Collected data:
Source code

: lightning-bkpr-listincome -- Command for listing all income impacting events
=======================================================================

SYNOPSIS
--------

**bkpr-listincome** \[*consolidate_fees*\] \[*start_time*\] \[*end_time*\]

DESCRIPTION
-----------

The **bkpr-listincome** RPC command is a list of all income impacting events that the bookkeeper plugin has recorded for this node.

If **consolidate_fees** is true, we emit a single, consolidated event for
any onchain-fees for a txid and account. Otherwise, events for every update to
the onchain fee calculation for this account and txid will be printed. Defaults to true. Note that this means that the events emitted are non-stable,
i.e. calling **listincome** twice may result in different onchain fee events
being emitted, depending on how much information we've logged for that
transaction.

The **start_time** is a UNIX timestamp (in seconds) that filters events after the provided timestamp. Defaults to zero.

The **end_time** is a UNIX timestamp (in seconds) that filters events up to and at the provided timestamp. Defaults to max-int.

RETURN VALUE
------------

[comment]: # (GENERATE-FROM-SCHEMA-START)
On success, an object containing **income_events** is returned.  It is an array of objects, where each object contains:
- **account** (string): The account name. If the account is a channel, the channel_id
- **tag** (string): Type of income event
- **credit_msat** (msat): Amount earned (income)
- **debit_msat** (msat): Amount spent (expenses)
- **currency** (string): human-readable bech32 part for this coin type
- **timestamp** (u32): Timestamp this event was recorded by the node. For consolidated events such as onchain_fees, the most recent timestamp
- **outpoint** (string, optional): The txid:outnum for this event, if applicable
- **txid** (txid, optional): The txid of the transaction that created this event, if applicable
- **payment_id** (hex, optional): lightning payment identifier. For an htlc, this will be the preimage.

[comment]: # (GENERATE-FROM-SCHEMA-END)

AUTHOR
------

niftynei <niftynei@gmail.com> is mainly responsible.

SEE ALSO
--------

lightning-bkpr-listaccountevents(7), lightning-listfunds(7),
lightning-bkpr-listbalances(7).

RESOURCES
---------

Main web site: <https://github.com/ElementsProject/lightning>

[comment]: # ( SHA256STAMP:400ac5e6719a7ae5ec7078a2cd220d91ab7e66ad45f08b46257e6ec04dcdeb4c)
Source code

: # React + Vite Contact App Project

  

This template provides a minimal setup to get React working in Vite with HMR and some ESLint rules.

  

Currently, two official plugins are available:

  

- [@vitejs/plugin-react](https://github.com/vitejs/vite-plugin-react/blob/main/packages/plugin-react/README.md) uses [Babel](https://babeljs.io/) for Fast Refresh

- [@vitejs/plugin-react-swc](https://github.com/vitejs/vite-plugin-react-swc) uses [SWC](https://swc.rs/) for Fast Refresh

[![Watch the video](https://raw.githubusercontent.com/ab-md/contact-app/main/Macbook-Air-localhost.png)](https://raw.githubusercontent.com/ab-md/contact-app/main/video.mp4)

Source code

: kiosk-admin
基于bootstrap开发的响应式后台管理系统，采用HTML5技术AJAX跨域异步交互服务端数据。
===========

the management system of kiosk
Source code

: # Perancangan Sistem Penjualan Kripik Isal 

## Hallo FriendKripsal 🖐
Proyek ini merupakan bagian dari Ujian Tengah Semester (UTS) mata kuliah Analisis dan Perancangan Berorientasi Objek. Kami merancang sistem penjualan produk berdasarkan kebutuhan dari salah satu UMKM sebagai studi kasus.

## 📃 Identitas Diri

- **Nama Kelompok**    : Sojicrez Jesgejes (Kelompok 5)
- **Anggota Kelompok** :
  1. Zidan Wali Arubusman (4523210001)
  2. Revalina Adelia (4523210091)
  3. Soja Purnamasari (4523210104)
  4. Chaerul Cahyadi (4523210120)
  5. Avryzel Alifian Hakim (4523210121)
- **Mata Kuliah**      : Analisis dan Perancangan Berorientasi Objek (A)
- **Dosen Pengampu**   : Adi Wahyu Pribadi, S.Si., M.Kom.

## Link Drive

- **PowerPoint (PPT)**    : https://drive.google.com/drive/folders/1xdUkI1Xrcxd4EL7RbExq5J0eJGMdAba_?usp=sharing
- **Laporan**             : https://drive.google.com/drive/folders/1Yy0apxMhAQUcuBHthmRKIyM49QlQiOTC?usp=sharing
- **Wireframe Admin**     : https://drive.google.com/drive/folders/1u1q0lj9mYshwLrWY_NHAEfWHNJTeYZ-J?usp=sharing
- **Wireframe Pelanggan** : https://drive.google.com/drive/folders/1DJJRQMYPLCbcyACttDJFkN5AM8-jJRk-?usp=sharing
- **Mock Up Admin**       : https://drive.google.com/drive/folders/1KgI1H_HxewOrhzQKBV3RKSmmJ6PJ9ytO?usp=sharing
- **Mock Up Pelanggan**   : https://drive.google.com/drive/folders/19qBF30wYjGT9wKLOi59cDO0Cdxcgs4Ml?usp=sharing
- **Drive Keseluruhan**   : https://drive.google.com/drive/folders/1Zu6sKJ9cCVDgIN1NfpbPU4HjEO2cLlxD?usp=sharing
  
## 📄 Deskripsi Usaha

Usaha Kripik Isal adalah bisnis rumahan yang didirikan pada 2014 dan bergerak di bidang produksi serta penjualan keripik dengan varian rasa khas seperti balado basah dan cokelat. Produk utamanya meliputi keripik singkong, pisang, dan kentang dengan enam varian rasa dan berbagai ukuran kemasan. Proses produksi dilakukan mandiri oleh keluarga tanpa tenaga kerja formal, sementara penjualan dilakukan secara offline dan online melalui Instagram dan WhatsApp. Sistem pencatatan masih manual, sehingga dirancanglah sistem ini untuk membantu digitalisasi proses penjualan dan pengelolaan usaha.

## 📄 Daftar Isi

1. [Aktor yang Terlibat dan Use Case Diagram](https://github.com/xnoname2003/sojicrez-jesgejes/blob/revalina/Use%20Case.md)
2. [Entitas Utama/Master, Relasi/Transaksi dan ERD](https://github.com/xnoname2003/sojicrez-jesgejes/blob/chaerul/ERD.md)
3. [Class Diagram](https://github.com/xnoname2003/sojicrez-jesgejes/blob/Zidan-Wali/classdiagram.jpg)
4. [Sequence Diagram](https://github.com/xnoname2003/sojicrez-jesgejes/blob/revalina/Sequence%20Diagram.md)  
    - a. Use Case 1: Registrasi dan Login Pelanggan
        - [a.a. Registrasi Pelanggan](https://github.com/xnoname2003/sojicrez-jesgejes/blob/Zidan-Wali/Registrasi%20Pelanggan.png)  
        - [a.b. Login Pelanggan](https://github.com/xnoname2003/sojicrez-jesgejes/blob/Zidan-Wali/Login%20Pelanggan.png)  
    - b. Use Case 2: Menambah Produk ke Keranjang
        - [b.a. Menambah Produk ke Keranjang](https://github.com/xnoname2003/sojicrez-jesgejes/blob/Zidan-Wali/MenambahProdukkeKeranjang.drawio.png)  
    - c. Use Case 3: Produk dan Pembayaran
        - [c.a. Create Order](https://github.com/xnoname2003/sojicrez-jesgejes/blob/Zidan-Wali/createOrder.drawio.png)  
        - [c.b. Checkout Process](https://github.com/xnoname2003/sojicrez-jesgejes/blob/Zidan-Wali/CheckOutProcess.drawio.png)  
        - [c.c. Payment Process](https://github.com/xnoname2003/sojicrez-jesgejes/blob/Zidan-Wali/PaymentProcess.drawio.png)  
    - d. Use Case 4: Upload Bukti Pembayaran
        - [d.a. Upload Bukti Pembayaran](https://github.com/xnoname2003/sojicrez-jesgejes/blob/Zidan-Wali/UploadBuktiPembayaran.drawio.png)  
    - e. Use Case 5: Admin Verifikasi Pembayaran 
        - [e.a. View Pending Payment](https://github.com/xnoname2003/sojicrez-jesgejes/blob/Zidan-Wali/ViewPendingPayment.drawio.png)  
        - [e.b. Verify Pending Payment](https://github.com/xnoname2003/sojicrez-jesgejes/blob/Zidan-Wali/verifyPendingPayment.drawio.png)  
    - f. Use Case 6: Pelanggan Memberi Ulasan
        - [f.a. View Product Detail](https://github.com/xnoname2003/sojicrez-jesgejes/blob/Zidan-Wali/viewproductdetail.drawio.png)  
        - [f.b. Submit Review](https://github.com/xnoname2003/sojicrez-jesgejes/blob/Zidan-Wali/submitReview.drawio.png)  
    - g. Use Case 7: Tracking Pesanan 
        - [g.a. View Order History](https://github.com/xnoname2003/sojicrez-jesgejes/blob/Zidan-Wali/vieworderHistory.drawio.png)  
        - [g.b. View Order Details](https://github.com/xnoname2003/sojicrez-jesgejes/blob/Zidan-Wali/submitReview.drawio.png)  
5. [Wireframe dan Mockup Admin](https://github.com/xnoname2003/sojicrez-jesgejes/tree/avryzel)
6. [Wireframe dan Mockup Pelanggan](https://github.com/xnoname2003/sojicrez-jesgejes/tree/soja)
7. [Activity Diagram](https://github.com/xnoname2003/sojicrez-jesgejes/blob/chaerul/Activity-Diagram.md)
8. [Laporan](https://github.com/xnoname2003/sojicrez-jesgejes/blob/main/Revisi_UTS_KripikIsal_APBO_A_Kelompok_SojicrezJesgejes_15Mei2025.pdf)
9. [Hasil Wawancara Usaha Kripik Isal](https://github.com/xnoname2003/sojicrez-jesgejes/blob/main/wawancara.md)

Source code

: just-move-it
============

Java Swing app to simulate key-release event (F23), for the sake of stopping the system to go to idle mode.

> _Your instructions_
Reproduce the lines of the entries above from the one with "Usaha Kripik Isal adalah" to the one with "- [c.b. Checkout", both included, exactly and without any other line.

> _Output of the exercise_
Usaha Kripik Isal adalah bisnis rumahan yang didirikan pada 2014 dan bergerak di bidang produksi serta penjualan keripik dengan varian rasa khas seperti balado basah dan cokelat. Produk utamanya meliputi keripik singkong, pisang, dan kentang dengan enam varian rasa dan berbagai ukuran kemasan. Proses produksi dilakukan mandiri oleh keluarga tanpa tenaga kerja formal, sementara penjualan dilakukan secara offline dan online melalui Instagram dan WhatsApp. Sistem pencatatan masih manual, sehingga dirancanglah sistem ini untuk membantu digitalisasi proses penjualan dan pengelolaan usaha.

## 📄 Daftar Isi

1. [Aktor yang Terlibat dan Use Case Diagram](https://github.com/xnoname2003/sojicrez-jesgejes/blob/revalina/Use%20Case.md)
2. [Entitas Utama/Master, Relasi/Transaksi dan ERD](https://github.com/xnoname2003/sojicrez-jesgejes/blob/chaerul/ERD.md)
3. [Class Diagram](https://github.com/xnoname2003/sojicrez-jesgejes/blob/Zidan-Wali/classdiagram.jpg)
4. [Sequence Diagram](https://github.com/xnoname2003/sojicrez-jesgejes/blob/revalina/Sequence%20Diagram.md)  
    - a. Use Case 1: Registrasi dan Login Pelanggan
        - [a.a. Registrasi Pelanggan](https://github.com/xnoname2003/sojicrez-jesgejes/blob/Zidan-Wali/Registrasi%20Pelanggan.png)  
        - [a.b. Login Pelanggan](https://github.com/xnoname2003/sojicrez-jesgejes/blob/Zidan-Wali/Login%20Pelanggan.png)  
    - b. Use Case 2: Menambah Produk ke Keranjang
        - [b.a. Menambah Produk ke Keranjang](https://github.com/xnoname2003/sojicrez-jesgejes/blob/Zidan-Wali/MenambahProdukkeKeranjang.drawio.png)  
    - c. Use Case 3: Produk dan Pembayaran
        - [c.a. Create Order](https://github.com/xnoname2003/sojicrez-jesgejes/blob/Zidan-Wali/createOrder.drawio.png)  
        - [c.b. Checkout Process](https://github.com/xnoname2003/sojicrez-jesgejes/blob/Zidan-Wali/CheckOutProcess.drawio.png)  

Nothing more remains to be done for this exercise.